The panel will include award winning authors Ronnie Gorrie (Black and Blue: A Memoir of Racism and Resilience) and Tony Birch (The White Girl, Ghost River, Blood, and more).
4. Storytime sessions
Monday 30 May to Friday 3 June
Bring your kids to enjoy readings of children’s books by Aboriginal authors, at various times and locations. To find a storytime event near you, visit What’s On at our libraries.
5. Mabo Day concert
Friday 3 June
Celebrate the 30th anniversary of the Mabo High Court decision with the live release of Jessie Lloyd’s album Ailan Project. Jessie will lead a six-piece band and be joined by songwomen and Elders to celebrate the musical traditions and history of the Torres Strait.
About National Reconciliation Week
National Reconciliation Week is a time for all Australians to learn about our shared histories, cultures, and achievements, and to explore how each of us can contribute to achieving reconciliation in Australia.
The dates for NRW remain the same each year: 27 May to 3 June.

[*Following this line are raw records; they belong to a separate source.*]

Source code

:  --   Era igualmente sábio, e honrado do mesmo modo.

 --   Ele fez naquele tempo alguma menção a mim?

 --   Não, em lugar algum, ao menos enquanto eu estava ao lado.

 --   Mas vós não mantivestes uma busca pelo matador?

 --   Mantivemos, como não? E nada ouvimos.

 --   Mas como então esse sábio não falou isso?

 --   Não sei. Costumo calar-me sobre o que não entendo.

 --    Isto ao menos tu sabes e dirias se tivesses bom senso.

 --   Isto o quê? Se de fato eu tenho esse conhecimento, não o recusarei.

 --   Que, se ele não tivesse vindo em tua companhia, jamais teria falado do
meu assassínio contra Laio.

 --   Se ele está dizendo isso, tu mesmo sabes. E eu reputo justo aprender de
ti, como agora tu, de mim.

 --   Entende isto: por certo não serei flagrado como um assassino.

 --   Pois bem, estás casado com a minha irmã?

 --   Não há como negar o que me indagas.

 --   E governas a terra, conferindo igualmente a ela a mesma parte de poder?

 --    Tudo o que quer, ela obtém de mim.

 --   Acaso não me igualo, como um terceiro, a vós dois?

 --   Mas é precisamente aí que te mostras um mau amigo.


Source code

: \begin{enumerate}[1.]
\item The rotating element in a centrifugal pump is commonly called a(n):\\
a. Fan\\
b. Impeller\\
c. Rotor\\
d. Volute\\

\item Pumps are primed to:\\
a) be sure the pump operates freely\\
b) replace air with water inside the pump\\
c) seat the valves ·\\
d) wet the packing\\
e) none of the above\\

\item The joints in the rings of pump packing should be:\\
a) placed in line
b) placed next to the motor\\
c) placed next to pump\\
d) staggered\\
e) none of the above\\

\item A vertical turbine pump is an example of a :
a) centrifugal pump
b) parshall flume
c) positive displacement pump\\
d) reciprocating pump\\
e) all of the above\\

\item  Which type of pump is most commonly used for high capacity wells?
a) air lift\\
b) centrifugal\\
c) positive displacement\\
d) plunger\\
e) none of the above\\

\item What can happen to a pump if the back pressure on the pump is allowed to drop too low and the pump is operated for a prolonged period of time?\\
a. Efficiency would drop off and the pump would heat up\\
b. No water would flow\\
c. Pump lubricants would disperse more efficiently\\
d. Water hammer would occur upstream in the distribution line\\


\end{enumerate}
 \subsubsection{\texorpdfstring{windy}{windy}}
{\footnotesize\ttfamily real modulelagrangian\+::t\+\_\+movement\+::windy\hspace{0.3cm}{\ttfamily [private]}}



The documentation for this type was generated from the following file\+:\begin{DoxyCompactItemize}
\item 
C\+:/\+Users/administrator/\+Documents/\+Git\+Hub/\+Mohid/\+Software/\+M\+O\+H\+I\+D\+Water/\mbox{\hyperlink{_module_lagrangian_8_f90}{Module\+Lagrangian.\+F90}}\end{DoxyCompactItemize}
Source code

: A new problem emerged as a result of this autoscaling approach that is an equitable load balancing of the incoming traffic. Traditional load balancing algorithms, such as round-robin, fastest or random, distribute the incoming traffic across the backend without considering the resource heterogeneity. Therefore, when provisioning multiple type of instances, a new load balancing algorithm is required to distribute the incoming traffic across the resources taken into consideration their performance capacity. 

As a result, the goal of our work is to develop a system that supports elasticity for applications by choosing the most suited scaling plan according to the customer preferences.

These dates commemorate two significant milestones in the reconciliation journey— the successful 1967 referendum, and the High Court Mabo decision respectively.
Reconciliation must live in the hearts, minds and actions of all Australians as we move forward, creating a nation strengthened by respectful relationships between the wider Australian community, and Aboriginal and Torres Strait Islander peoples.
Ways to deepen your understanding year-round
Aboriginal Mapping project: Learn about places of Aboriginal cultural significance using this new interactive digital map – a powerful truth-telling tool that offers an insight into the history of the land and its Traditional Owners.
Book recommendations: Deepen your understanding of Aboriginal history, culture and achievement with this reading list of books by Aboriginal and Torres Strait Islander writers, featuring new literature and thought-provoking topics. You can borrow all these books from our libraries.
Walking tours: Take a self-guided walk from Fitzroy Gardens to Docklands to learn more about Aboriginal heritage and culture, including scarred trees, historical meeting places and monuments, or book a tour with an expert guide from the Koorie Heritage Trust.
Find out more
We are committed to demonstrating how genuine reconciliation can happen between Aboriginal people and the broader community in the City of Melbourne.
We acknowledge and honour the unbroken spiritual, cultural and political connection the Wurundjeri, Bunurong, Dja Dja Wurrung, Taungurung and Wadawurrung peoples of the Eastern Kulin have to this unique place for more than 2000 generations.
Aboriginal culture, knowledge and heritage enrich the city’s growth and development.